The group now in charge of the pension fund, the Law Debenture Trust Corporation, served a writ last week accusing Greig Middleton of negligence in over-valuing a Belling subsidiary which was then sold to the fund. Belling's former auditors, Hereward Philips of North London, are also being sued in the action for up to pounds 5.5m.

The legal claim is the latest attempt by Law Debenture to retrieve more than pounds 6m which was paid out from the fund before Belling called in the receivers. Next week is the fifth anniversary of the company's collapse. Some fund members who retired after the collapse of Belling are receiving less than half their pension entitlements.

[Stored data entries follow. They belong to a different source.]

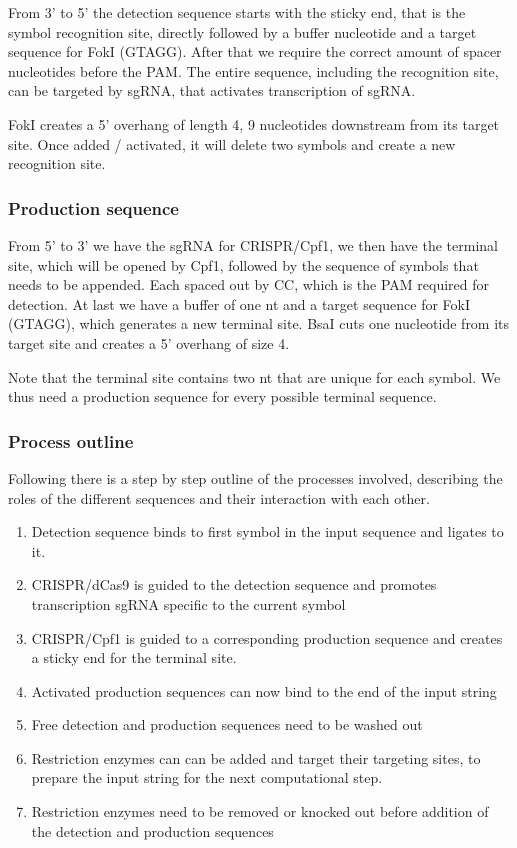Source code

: \documentclass[
11pt, %
a4paper, %
oneside, %
headinclude,footinclude, %
BCOR5mm, %
]{scrartcl}
\begin{document}
From 3' to 5' the detection sequence starts with the sticky end, that is the
symbol recognition site, directly followed by a buffer nucleotide and a target
sequence for FokI (GTAGG). After that we require the correct amount of spacer
nucleotides before the PAM. The entire sequence, including the recognition site,
can be targeted by sgRNA, that activates transcription of sgRNA.

FokI creates a 5' overhang of length 4, 9 nucleotides downstream from its
target site. Once added / activated, it will delete two symbols and create a new
recognition site.

\subsubsection{Production sequence}

From 5' to 3' we have the sgRNA for CRISPR/Cpf1, we then have the terminal site,
which will be opened by Cpf1, followed by the sequence of symbols that needs to
be appended. Each spaced out by CC, which is the PAM required for detection. At
last we have a buffer of one nt and a target sequence for FokI (GTAGG), which
generates a new terminal site. BsaI cuts one nucleotide from its target site and
creates a 5' overhang of size 4.

Note that the terminal site contains two nt that are unique for each symbol. We
thus need a production sequence for every possible terminal sequence. 

\subsubsection{Process outline}

Following there is a step by step outline of the processes involved, describing
the roles of the different sequences and their interaction with each other.
\begin{enumerate}
  \item Detection sequence binds to first symbol in the input sequence and
    ligates to it.
  \item CRISPR/dCas9 is guided to the detection sequence and promotes
    transcription sgRNA specific to the current symbol
  \item CRISPR/Cpf1 is guided to a corresponding production sequence and creates
    a sticky end for the terminal site.
  \item Activated production sequences can now bind to the end of the input
    string
  \item Free detection and production sequences need to be washed out
  \item Restriction enzymes can can be added and target their targeting sites,
    to prepare the input string for the next computational step.
  \item Restriction enzymes need to be removed or knocked out before addition of
    the detection and production sequences
\end{enumerate}
\end{document}
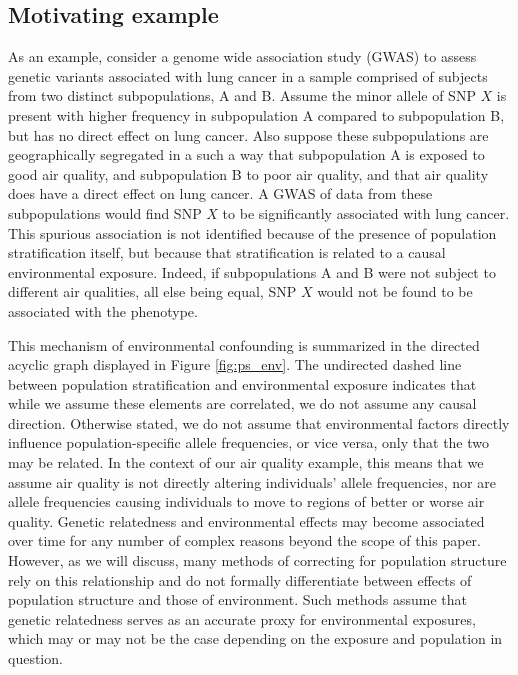 \subsection{Motivating example}

As an example, consider a genome wide association study (GWAS) to assess genetic variants associated with lung cancer in a sample comprised of subjects from two distinct subpopulations, A and B. Assume the minor allele of SNP $X$ is present with higher frequency in subpopulation A compared to subpopulation B, but has no direct effect on lung cancer. Also suppose these subpopulations are geographically segregated in a such a way that subpopulation A is exposed to good air quality, and subpopulation B to poor air quality, and that air quality does have a direct effect on lung cancer. A GWAS of data from these subpopulations would find SNP $X$ to be significantly associated with lung cancer. This spurious association is not identified because of the presence of population stratification itself, but because that stratification is related to a causal environmental exposure. Indeed, if subpopulations A and B were not subject to different air qualities, all else being equal, SNP $X$ would not be found to be associated with the phenotype.


This mechanism of environmental confounding is summarized in the directed acyclic graph displayed in Figure \ref{fig:ps_env}. The undirected dashed line between population stratification and environmental exposure indicates that while we assume these elements are correlated, we do not assume any causal direction. Otherwise stated, we do not assume that environmental factors directly influence population-specific allele frequencies, or vice versa, only that the two may be related. In the context of our air quality example, this means that we assume air quality is not directly altering individuals' allele frequencies, nor are allele frequencies causing individuals to move to regions of better or worse air quality. Genetic relatedness and environmental effects may become associated over time for any number of complex reasons beyond the scope of this paper. However, as we will discuss, many methods of correcting for population structure rely on this relationship and do not formally differentiate between effects of population structure and those of environment. Such methods assume that genetic relatedness serves as an accurate proxy for environmental exposures, which may or may not be the case depending on the exposure and population in question.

Greig Middleton was employed by the pension fund trustees in October 1991 to value Compound Sections, a Belling subsidiary which the trustees intended to sell to the fund to raise badly needed cash for the parent company. Though around half Compound's sales were to Belling, which was then in severe financial difficulties, Greig Middleton said it was worth pounds 5.25m.

The High Court writ alleges Greig Middleton should have realised Compound Sections was so heavily dependent on Belling that the true valuation should have been pounds 2.75m. The claim also says Greig Middleton made did not do enough to establish whether the cooker maker was solvent. According to the claim Belling already owed Compound pounds 503,000 in June 1991.

After receiving the valuation the fund trustees, who included Richard Belling, the company chairman, and the finance director Michael Stewart, raised the purchase price to pounds 5.5m. This amounted to about a quarter of the entire pension fund assets. Compound was later sold by the fund following Belling's collapse for just just pounds 1.4m.